Мог ли я себе такое представить? Тедди Мартенс – это имя в автомобильном бизнесе. Вот тебе новый «бьюик». Колесная основа, как у четырехцилиндрового «темпеста». Головки цилиндров алюминиевые, а оболочка из литого чугуна. Сто пятьдесят лошадиных сил. Ну, конечно, расход…
Смотри-ка, она идет наугад. Сама не знает куда. Если эта мадемуазель думает, что я вылезу из машины, она глубоко ошибается. Черт подери, пусть усвоит на будущее. Как тебе ее попочка?
Скоро она заработает пневмонию. Ты видел ее глаза, дружище? Пурпур! Такие глаза, менеер, они из металла, металла чистого литья, они смотрят сквозь тебя. И нисколько не изменились за все эти годы. Безумная, как юла. Но куда же она?
Я больше не выдержу. Ты только посмотри на ее попочку, парень. Слушай, она что, идет прямо в море? Молчи. Я сам знаю. Только молчи. Не говори ничего. Сука…
Она
Ни одно созвездие не бывает полным. Или полностью видимым. Их нельзя восстановить в первоначальном порядке. Подобно тому как звезды упорядочиваются на картах Цыганки, их нельзя отыскать снова, никогда.
За перилами сразу начиналось небо, дамбу отгораживали от него зеленые столбики со светящимися кружками, мачты спортивных площадок, две укрепленные на штативах подзорные трубы, через одну из которых, по слухам, фюрер однажды смотрел на Англию, просто забавы ради (старомодное, заразное слово). Он опустил пять франков в магическую щель и, обретя зоркость, увидел Англию.
Безлуние.

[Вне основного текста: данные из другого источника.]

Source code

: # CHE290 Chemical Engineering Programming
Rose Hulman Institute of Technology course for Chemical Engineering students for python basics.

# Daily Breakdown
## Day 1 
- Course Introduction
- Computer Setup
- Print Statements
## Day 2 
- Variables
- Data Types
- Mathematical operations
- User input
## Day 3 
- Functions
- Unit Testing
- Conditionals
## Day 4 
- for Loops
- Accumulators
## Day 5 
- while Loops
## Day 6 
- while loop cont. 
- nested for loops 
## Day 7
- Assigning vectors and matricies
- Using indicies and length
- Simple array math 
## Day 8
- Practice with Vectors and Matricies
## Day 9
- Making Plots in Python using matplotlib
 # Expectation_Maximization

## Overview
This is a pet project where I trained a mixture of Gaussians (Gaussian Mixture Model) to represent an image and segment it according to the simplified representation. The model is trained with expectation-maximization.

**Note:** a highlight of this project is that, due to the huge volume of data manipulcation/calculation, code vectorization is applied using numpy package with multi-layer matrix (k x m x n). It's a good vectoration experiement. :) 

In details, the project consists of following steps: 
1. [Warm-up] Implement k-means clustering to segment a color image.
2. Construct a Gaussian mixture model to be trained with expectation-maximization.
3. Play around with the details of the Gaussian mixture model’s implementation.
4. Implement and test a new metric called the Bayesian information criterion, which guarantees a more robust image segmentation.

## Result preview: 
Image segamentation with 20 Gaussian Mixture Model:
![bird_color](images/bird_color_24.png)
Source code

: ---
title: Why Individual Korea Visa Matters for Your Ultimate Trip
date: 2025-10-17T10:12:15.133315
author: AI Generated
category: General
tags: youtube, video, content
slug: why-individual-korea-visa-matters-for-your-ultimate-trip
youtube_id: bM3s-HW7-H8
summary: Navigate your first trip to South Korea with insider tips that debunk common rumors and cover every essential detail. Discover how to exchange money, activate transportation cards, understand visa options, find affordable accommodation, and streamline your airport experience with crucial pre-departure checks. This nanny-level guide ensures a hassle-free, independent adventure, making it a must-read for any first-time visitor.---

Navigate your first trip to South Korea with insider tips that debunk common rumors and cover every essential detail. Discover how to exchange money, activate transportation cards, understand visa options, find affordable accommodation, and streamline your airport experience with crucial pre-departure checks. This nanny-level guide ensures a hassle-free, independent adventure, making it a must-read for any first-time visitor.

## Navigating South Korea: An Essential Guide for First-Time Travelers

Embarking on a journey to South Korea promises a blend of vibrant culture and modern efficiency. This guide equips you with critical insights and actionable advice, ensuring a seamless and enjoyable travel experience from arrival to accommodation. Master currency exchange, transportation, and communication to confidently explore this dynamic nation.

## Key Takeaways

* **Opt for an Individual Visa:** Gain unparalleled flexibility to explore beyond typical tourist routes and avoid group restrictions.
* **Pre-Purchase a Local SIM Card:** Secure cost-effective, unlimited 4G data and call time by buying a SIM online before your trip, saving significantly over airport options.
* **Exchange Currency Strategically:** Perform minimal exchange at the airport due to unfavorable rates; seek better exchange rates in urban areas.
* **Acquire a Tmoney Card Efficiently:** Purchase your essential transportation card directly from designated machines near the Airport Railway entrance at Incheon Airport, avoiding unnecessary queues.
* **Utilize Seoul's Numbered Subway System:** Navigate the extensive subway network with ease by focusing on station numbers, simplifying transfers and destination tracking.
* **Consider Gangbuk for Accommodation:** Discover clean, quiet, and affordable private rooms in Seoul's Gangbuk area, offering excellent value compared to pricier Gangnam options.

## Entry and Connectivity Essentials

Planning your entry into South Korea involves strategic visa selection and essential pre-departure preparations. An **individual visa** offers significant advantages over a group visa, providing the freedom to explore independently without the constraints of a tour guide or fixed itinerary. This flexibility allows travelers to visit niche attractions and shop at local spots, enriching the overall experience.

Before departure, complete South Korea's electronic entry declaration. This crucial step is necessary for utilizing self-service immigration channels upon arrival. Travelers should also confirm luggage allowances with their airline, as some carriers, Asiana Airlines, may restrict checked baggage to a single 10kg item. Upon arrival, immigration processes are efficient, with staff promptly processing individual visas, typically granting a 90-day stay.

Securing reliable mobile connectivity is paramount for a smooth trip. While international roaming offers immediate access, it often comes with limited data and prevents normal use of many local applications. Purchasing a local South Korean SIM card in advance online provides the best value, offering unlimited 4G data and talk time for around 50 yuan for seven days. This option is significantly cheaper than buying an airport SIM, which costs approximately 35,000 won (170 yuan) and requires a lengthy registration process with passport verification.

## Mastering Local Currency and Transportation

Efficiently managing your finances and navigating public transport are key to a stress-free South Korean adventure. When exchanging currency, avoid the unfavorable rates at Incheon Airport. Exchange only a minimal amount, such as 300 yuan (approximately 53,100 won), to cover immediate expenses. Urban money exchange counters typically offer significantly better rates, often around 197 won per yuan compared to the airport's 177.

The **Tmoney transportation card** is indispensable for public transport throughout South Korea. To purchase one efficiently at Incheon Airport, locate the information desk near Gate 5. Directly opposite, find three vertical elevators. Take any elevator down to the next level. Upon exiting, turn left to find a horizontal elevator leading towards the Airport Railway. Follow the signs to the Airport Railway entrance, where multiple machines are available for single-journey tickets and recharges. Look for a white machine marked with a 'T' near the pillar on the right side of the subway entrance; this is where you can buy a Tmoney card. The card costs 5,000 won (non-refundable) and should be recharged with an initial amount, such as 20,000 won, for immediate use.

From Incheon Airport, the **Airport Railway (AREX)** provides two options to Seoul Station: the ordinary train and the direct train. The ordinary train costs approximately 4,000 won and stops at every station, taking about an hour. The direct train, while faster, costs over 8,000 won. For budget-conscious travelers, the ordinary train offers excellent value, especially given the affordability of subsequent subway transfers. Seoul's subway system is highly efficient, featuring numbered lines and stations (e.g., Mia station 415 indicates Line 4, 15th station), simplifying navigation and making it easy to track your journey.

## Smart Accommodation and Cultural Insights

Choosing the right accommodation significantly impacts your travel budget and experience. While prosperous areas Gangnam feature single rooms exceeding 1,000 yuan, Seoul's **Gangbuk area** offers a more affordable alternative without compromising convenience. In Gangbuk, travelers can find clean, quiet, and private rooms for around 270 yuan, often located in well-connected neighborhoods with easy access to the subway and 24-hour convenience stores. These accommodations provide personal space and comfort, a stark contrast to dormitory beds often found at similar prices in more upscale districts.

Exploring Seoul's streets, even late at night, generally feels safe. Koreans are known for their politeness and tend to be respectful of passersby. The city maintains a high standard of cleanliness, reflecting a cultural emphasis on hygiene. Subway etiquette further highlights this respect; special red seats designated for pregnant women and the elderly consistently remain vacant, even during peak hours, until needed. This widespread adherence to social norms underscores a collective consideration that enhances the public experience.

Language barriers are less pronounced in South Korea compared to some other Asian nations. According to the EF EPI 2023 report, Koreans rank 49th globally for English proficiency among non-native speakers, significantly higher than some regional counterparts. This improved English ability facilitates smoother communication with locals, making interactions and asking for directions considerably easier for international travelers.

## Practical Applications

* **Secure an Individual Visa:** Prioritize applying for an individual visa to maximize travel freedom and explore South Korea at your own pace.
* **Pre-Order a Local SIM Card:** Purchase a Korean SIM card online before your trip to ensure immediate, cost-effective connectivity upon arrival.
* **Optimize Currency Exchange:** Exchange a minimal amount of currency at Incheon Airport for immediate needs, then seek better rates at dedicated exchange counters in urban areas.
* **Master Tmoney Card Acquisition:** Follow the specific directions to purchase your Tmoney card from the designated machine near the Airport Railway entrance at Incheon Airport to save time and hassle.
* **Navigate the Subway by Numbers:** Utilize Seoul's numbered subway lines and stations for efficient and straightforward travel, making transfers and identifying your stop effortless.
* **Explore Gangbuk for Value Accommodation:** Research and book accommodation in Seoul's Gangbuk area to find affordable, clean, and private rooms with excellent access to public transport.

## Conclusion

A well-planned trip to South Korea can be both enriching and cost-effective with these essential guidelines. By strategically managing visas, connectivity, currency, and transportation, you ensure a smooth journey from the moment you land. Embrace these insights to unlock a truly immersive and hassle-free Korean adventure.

Бахромчатый свет ломается о пенные гребни. В пейзаже неба и стремящихся к точке пересечения чешуйчатых спин четырех или пяти пирсов движется ее фигура, прорезая дыру в пейзажном пространстве. Ее плечи покачиваются, ноги ищут опоры в мокром песке, сужающейся дорогой перед нею в черную воду уходит пирс. Разорванной блестящей бумагой воздух касается ее волос, освещая спину и всю ее фигуру («сука в блестках»!).
Мы стоим у обжигающе холодных перил, под нами на песке со следами лошадиных копыт, велосипедных шин и свежими отпечатками подошв прижавшиеся к дамбе пляжные кабинки.
Она идет по пирсу, не падая больше на колени, уверенным и широким шагом, напоминая чем-то бегуна на ходулях. Она движется по волнистой спине ящера, вдоль его покрытых мхом боков. Пирс становится глаже, а она идет все медленней. Прямо в море. Ее силуэт уже едва различим. Под нами, скрытые пляжными кабинками, гогочут трое мужчин. Женщина – к которой мы чуть-чуть приблизились, хотя Тедди Мартенс и клялся, что не вылезет из машины из-за этой «суки в блестках», а теперь бормочет заклинания, хотя раньше сам призывал к молчанию, – все еще стоит на пирсе, пока запоздалый рыбачий катер, развернувшись к пристани, ощупывает прожектором скамейки на пляже. Когда я надел очки, она сделала несколько шагов назад, но лицо ее было по-прежнему обращено к катеру. Придут к ней на помощь? Ее юбки полощутся вокруг широко расставленных ног. Недоступная танцам и драмам портового города, она отдается насилию воды. И по мере того, как текучая, настойчивая, отвратительно мягкая сила проникает в женщину, нас завораживает серый перекат морских волн; ее бесстыдная похотливость, когда она, обнажив колени и ляжки, стала поглаживать себя по бедрам, ее обреченные неуклюжие шаги по гладким плитам пирса – все, все забыли мы, мужланы, в тот самый миг.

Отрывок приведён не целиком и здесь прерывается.